Open In App

Scatterplot with marginal histograms in ggplot2

Last Updated : 23 Aug, 2023
Improve
Improve
Like Article
Like
Save
Share
Report

Histograms are graphical representations of data distributions, where data is divided into equal intervals called bins and the number of data points falling in each bin is represented by a bar. Histograms are useful for understanding the shape of the data distribution, identifying outliers, and finding patterns or trends.ggplot2 is a plotting package that provides helpful commands to create complex plots from data in a data frame For a detailed explanation of ggplot2 check Data visualization with R and ggplot2.

The R ggplot2 plotting system’s extensions and functionalities are contained in the ggExtra package.
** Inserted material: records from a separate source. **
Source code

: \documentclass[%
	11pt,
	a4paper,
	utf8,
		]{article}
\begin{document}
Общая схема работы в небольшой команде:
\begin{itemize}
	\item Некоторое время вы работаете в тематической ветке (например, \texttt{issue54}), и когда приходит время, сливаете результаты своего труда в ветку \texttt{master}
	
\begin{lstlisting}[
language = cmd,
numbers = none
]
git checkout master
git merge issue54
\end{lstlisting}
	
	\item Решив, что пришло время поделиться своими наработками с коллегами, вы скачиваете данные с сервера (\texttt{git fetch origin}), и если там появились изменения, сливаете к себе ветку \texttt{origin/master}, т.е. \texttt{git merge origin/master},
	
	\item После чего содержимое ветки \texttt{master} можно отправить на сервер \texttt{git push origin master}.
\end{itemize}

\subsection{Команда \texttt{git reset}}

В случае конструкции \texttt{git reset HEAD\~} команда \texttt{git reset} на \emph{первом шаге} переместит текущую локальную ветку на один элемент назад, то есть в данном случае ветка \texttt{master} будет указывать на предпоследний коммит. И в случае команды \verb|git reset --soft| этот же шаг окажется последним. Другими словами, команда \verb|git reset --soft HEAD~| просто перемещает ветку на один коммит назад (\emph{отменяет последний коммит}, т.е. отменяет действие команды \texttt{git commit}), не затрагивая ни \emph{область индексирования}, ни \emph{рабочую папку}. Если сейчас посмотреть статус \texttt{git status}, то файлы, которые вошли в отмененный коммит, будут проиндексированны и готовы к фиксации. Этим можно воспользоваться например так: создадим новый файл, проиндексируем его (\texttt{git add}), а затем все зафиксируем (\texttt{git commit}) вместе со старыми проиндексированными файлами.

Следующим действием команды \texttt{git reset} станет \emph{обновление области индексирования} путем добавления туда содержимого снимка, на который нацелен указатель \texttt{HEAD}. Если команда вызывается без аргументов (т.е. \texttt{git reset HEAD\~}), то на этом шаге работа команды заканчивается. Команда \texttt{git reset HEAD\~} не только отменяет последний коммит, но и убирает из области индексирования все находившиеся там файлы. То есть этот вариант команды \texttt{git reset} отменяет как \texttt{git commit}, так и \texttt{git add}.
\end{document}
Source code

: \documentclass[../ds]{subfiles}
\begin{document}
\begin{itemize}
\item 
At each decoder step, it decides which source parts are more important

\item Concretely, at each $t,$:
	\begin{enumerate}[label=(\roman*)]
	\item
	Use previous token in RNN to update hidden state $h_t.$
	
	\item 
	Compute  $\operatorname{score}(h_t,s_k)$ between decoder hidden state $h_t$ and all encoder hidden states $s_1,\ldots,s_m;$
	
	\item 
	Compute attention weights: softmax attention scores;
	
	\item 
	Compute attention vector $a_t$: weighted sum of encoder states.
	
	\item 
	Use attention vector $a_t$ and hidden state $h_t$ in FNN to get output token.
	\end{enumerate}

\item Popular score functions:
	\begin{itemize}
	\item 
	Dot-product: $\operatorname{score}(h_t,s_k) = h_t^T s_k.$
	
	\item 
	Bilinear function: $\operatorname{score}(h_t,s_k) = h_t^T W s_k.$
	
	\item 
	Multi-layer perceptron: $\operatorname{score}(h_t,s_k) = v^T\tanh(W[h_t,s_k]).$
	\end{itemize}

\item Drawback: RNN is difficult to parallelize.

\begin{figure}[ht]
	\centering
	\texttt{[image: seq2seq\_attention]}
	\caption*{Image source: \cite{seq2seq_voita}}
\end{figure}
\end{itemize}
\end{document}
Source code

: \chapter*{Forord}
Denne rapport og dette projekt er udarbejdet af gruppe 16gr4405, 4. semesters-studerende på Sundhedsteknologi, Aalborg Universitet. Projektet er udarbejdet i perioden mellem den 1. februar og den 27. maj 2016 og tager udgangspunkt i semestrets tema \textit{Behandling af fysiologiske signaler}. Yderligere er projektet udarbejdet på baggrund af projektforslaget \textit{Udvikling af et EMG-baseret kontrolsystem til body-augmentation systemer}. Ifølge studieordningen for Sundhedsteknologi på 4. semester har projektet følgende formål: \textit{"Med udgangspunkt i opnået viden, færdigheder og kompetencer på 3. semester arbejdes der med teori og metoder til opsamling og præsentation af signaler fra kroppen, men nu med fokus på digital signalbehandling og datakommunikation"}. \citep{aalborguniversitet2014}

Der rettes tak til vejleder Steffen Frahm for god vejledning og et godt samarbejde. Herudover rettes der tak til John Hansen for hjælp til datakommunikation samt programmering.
It offers additional features to improve the visualizations made using ggplot2. The package includes ggMarginal(), a function that adds marginal density plots or histograms to a ggplot2 scatterplot.

The ggMarginal() function takes a ggplot2 object as its input and adds marginal density plots or histograms to it. The marginal plots show the data distribution along each of the X and Y axes. The function can be used to add either density plots or histograms to the marginal areas, depending on the data and the desired visualization. 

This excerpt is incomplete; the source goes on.